Start of Records provided
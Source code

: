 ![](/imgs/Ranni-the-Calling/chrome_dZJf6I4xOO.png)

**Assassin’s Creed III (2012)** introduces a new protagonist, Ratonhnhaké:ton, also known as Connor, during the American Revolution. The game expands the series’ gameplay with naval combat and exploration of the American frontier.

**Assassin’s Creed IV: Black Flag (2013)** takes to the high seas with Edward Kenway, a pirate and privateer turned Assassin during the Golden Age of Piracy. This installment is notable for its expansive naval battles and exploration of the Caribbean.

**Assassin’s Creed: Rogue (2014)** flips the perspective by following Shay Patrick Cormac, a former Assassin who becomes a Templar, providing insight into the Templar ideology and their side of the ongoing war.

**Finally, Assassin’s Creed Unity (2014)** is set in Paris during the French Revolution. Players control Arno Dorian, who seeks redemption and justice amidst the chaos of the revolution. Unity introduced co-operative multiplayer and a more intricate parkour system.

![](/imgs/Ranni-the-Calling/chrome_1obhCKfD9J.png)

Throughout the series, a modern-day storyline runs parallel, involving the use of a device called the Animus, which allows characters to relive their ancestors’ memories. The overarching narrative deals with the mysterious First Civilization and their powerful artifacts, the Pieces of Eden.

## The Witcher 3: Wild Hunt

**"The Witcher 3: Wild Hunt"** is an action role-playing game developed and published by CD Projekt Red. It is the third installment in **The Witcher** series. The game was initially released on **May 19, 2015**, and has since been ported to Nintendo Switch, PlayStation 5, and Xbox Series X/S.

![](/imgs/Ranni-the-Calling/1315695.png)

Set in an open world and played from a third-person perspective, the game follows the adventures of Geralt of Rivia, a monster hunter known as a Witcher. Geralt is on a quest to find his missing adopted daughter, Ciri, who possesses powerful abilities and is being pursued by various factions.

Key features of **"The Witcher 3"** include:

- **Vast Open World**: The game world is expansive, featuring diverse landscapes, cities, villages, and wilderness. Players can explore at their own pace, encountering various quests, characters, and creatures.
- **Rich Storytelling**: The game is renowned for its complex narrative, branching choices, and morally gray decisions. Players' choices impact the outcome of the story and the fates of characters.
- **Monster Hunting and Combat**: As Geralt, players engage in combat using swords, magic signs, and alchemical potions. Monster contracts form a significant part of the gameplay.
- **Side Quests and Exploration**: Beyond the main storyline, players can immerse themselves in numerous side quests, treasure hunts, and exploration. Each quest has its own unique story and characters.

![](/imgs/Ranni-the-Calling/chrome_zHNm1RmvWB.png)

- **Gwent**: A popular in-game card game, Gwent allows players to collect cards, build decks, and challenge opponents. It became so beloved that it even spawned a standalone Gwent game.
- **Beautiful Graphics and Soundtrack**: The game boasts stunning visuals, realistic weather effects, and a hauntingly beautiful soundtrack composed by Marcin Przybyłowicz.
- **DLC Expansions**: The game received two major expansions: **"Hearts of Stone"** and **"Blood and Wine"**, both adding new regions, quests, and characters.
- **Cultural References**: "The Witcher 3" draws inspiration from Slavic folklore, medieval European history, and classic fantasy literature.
End of Records provided
Problem statement.
Given the word "Calling", show every line of the records that contains it.

The completed task.
: ![](/imgs/Ranni-the-Calling/chrome_dZJf6I4xOO.png)
![](/imgs/Ranni-the-Calling/chrome_1obhCKfD9J.png)
![](/imgs/Ranni-the-Calling/1315695.png)
![](/imgs/Ranni-the-Calling/chrome_zHNm1RmvWB.png)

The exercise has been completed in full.